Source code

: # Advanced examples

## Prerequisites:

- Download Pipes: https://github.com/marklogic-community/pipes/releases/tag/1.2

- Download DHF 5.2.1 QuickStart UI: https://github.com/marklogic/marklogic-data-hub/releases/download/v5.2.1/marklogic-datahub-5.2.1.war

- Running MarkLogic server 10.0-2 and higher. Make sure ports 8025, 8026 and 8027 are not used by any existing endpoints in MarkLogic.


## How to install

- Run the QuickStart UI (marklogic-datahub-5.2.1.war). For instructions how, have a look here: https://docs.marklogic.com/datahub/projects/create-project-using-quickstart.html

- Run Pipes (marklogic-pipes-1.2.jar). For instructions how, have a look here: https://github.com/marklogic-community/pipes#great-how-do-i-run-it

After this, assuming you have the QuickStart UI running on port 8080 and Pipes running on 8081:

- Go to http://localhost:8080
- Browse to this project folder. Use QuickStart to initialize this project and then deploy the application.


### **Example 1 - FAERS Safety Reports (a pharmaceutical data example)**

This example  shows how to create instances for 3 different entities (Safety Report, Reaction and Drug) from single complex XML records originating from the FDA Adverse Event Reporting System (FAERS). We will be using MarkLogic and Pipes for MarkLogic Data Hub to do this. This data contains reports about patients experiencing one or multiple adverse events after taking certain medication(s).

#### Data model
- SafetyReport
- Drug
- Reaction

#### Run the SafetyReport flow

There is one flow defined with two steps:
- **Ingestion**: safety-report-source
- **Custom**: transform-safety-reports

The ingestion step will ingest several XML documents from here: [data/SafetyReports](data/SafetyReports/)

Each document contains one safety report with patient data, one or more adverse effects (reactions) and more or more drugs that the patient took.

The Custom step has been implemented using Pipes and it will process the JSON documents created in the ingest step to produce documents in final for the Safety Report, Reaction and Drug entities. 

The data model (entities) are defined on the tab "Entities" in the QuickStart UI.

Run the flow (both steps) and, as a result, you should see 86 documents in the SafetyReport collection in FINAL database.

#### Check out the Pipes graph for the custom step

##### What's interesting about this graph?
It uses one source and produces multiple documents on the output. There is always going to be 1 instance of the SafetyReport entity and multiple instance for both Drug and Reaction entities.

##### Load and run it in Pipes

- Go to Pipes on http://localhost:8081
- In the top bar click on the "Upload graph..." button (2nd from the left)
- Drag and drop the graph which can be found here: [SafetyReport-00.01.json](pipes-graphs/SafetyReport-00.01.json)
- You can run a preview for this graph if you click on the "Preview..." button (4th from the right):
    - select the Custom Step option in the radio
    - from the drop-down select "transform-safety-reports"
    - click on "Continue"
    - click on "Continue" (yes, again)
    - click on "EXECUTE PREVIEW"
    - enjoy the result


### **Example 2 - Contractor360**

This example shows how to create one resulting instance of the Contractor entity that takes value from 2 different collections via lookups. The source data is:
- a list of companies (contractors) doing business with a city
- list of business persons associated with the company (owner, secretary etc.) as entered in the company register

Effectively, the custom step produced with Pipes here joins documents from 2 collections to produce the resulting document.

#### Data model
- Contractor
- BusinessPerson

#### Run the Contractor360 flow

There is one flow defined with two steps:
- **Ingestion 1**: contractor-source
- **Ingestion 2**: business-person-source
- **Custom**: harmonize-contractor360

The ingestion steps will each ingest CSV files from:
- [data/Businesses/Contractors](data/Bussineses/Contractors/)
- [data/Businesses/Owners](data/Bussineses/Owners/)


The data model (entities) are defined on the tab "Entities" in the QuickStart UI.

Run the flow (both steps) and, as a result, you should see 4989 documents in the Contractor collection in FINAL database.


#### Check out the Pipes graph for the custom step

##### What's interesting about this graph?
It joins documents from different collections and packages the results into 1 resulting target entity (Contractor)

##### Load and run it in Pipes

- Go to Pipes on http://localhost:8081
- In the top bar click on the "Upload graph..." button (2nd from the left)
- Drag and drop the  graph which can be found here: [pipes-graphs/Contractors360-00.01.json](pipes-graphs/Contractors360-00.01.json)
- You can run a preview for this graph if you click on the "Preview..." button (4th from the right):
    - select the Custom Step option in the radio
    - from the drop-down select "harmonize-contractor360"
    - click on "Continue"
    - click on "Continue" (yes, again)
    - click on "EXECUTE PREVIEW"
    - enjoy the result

####################

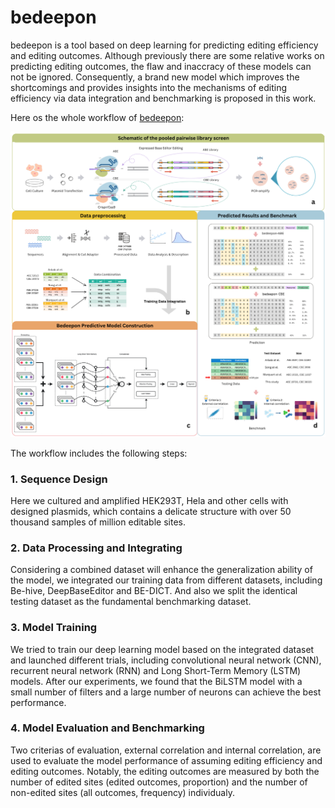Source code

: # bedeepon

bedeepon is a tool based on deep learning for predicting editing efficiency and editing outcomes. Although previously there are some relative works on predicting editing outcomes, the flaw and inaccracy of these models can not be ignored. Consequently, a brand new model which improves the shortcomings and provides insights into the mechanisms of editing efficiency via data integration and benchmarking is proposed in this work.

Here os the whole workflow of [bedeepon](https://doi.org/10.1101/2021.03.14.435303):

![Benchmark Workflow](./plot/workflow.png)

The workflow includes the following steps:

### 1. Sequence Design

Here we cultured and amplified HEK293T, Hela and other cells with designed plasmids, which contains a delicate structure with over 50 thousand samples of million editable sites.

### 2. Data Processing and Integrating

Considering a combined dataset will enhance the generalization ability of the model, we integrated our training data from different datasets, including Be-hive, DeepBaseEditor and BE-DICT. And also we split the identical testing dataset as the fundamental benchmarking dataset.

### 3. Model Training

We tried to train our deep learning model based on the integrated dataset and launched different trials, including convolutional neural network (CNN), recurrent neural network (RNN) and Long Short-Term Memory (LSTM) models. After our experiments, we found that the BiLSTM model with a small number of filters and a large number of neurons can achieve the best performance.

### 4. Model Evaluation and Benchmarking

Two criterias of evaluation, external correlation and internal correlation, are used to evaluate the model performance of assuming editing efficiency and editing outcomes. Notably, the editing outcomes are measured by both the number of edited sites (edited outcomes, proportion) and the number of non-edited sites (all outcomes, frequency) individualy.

####################

**Task description:**
Copy each line of the listing above that contains the word "community".

**Your response:**
- Download Pipes: https://github.com/marklogic-community/pipes/releases/tag/1.2
- Run Pipes (marklogic-pipes-1.2.jar). For instructions how, have a look here: https://github.com/marklogic-community/pipes#great-how-do-i-run-it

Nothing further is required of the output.